Это наша Елена Прекрасная вклинивается. Экскурсовод и по совместительству личный секретарь директрисы. Красивая, хоть завтра на обложку журнала. Только малость недалекая. Хотя, тут я кривлю душой, совсем недалекая. Еще и вредная. Невзлюбила меня с первого дня, как я пришла работать в музей. Я ей не конкурент. Невзрачная, тихая, нерасторопная, незамужняя и ни одному мужчине в мире не нужная, в отличие от нее, меняющей мужчин, как трусики - недельку.

Софья Анатольевна, вахтер или, как положено по должностной инструкции, музейный смотритель, пожилая и по – советски нравственно положительная, неодобрительно качает седой головой:

- Какие гадости вы Леночка говорите. Постыдились бы. А вы, Тонечка, не слушайте ее, она еще слишком молода, чтобы разбираться в жизни.

Я опять согласно киваю. А что мне еще остается? Спорить с Еленой Прекрасной нет ни сил, ни аргументов. Как ни крути, а она права. К своим тридцати годам я не состоялась ни как жена, ни как мать. Даже по карьерной лестнице и то подняться дальше старшего архивариуса не смогла.

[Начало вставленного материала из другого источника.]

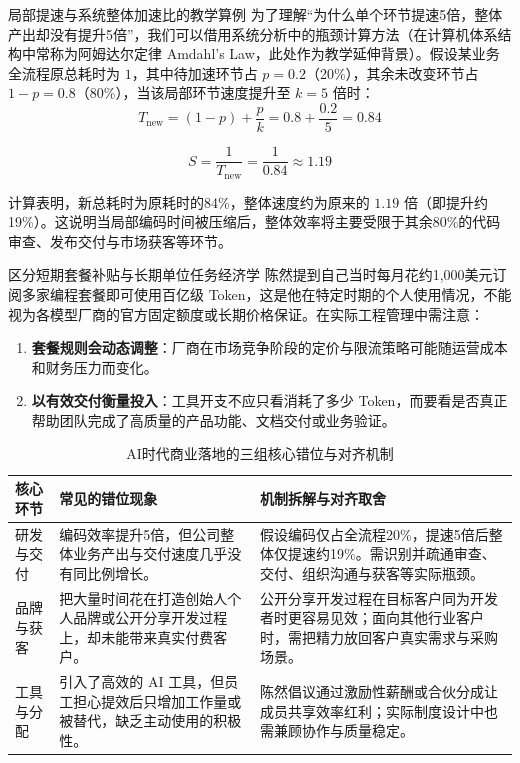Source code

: \documentclass[UTF8,a4paper,11pt,fontset=fandol]{ctexart}
\begin{document}
\begin{knowledgebox}{局部提速与系统整体加速比的教学算例}
为了理解“为什么单个环节提速5倍，整体产出却没有提升5倍”，我们可以借用系统分析中的瓶颈计算方法（在计算机体系结构中常称为阿姆达尔定律 Amdahl's Law，此处作为教学延伸背景）。假设某业务全流程原总耗时为 \(1\)，其中待加速环节占 \(p = 0.2\)（20\%），其余未改变环节占 \(1 - p = 0.8\)（80\%），当该局部环节速度提升至 \(k = 5\) 倍时：
\[
T_{\text{new}} = (1 - p) + \frac{p}{k} = 0.8 + \frac{0.2}{5} = 0.84
\]

\[
S = \frac{1}{T_{\text{new}}} = \frac{1}{0.84} \approx 1.19
\]

计算表明，新总耗时为原耗时的84\%，整体速度约为原来的 \(1.19\) 倍（即提升约19\%）。这说明当局部编码时间被压缩后，整体效率将主要受限于其余80\%的代码审查、发布交付与市场获客等环节。
\end{knowledgebox}
\begin{importantbox}{区分短期套餐补贴与长期单位任务经济学}
陈然提到自己当时每月花约1,000美元订阅多家编程套餐即可使用百亿级 Token，这是他在特定时期的个人使用情况，不能视为各模型厂商的官方固定额度或长期价格保证。在实际工程管理中需注意：
\begin{enumerate}
\item \textbf{套餐规则会动态调整}：厂商在市场竞争阶段的定价与限流策略可能随运营成本和财务压力而变化。
\item \textbf{以有效交付衡量投入}：工具开支不应只看消耗了多少 Token，而要看是否真正帮助团队完成了高质量的产品功能、文档交付或业务验证。
\end{enumerate}
\end{importantbox}
\begin{table}[H]\centering\small
\caption{AI时代商业落地的三组核心错位与对齐机制}
\begin{tabular}{>{\raggedright\arraybackslash}p{\dimexpr(\linewidth-6\tabcolsep)/3\relax}>{\raggedright\arraybackslash}p{\dimexpr(\linewidth-6\tabcolsep)/3\relax}>{\raggedright\arraybackslash}p{\dimexpr(\linewidth-6\tabcolsep)/3\relax}}
\toprule
核心环节 & 常见的错位现象 & 机制拆解与对齐取舍\\\midrule
研发与交付 & 编码效率提升5倍，但公司整体业务产出与交付速度几乎没有同比例增长。 & 假设编码仅占全流程20\%，提速5倍后整体仅提速约19\%。需识别并疏通审查、交付、组织沟通与获客等实际瓶颈。\\[4pt]
品牌与获客 & 把大量时间花在打造创始人个人品牌或公开分享开发过程上，却未能带来真实付费客户。 & 公开分享开发过程在目标客户同为开发者时更容易见效；面向其他行业客户时，需把精力放回客户真实需求与采购场景。\\[4pt]
工具与分配 & 引入了高效的 AI 工具，但员工担心提效后只增加工作量或被替代，缺乏主动使用的积极性。 & 陈然倡议通过激励性薪酬或合伙分成让成员共享效率红利；实际制度设计中也需兼顾协作与质量稳定。\\[4pt]
\bottomrule\end{tabular}\end{table}
\end{document}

Еще эта злополучная делегация на носу. В этот раз все должно быть идеально. Иначе Мария Петровна меня со свету сживет.

***

 24 августа

Не сжила. По крайней мере, до полудня сегодняшнего дня я дожила. Сделав пару незначительных замечаний, директриса успокаивается и закрывается в своем кабинете на ключ. Все ясно, марафет наводит. Елена Прекрасная как всегда опоздала. В этот раз непозволительно нагло на целый час.

- Не могу же я перед столичными мужиками как пугало огородное появиться. Я лицо культурного учреждения и должна выглядеть сногсшибательно, - заявляет она с порога. Да куда уж еще сногсшибательней. По мне, так ее ослепительная красота уже способна затмить солнце на небосклоне, не то что покорить воображение каких – то столичных мужиков. Даже если это мужики из Департамента культуры с проверкой.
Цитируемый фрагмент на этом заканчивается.